━━━━━ Stored data ━━━━━
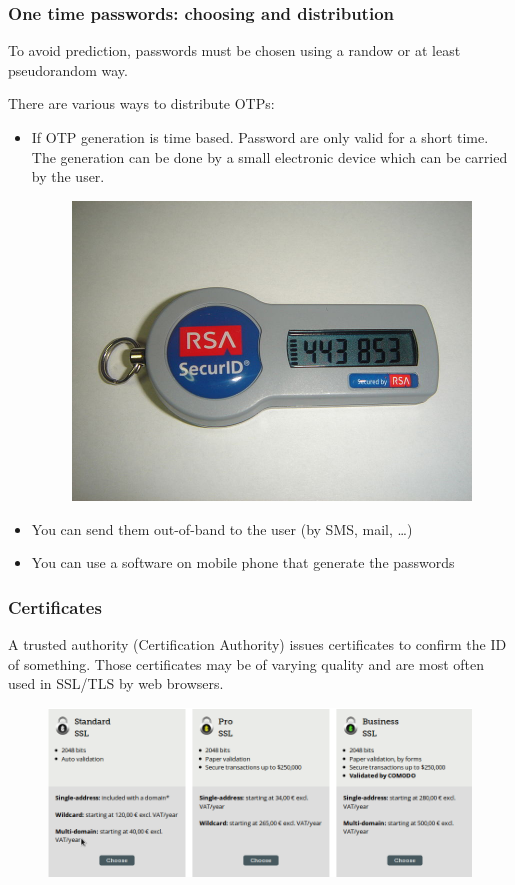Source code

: \begin{frame}
\frametitle{One time passwords: choosing and distribution}

To avoid prediction, passwords must be chosen using a randow or at
least pseudorandom way.

There are various ways to distribute OTPs:
\begin{itemize}
\item If OTP generation is time based. Password are only valid for a
  short time. The generation can be done by a small electronic
  device which can be carried by the user.
\begin{figure}
  \includegraphics[width= 0.3\linewidth]{img/SecureID_token_new.JPG}
\end{figure}
\item You can send them out-of-band to the user (by SMS, mail, \ldots)
\item You can use a software on mobile phone that generate the passwords
\end{itemize}
\end{frame}


\begin{frame}
\frametitle{Certificates}
A trusted authority (Certification Authority) issues certificates to
confirm the ID of something. Those certificates may be of varying
quality and are most often used in SSL/TLS by web browsers.
\begin{figure}
  \includegraphics[width= 0.8\linewidth]{img/certificatesVariety.png}
\end{figure}
\end{frame}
━━━━━
- _Aim of the task_
If an entry above holds a picture, omit the picture but retype everything else exactly.

- _Problem solution_
Source code

: \begin{frame}
\frametitle{One time passwords: choosing and distribution}

To avoid prediction, passwords must be chosen using a randow or at
least pseudorandom way.

There are various ways to distribute OTPs:
\begin{itemize}
\item If OTP generation is time based. Password are only valid for a
  short time. The generation can be done by a small electronic
  device which can be carried by the user.
\begin{figure}
  \includegraphics[width= 0.3\linewidth]{img/SecureID_token_new.JPG}
\end{figure}
\item You can send them out-of-band to the user (by SMS, mail, \ldots)
\item You can use a software on mobile phone that generate the passwords
\end{itemize}
\end{frame}


\begin{frame}
\frametitle{Certificates}
A trusted authority (Certification Authority) issues certificates to
confirm the ID of something. Those certificates may be of varying
quality and are most often used in SSL/TLS by web browsers.
\begin{figure}
  \includegraphics[width= 0.8\linewidth]{img/certificatesVariety.png}
\end{figure}
\end{frame}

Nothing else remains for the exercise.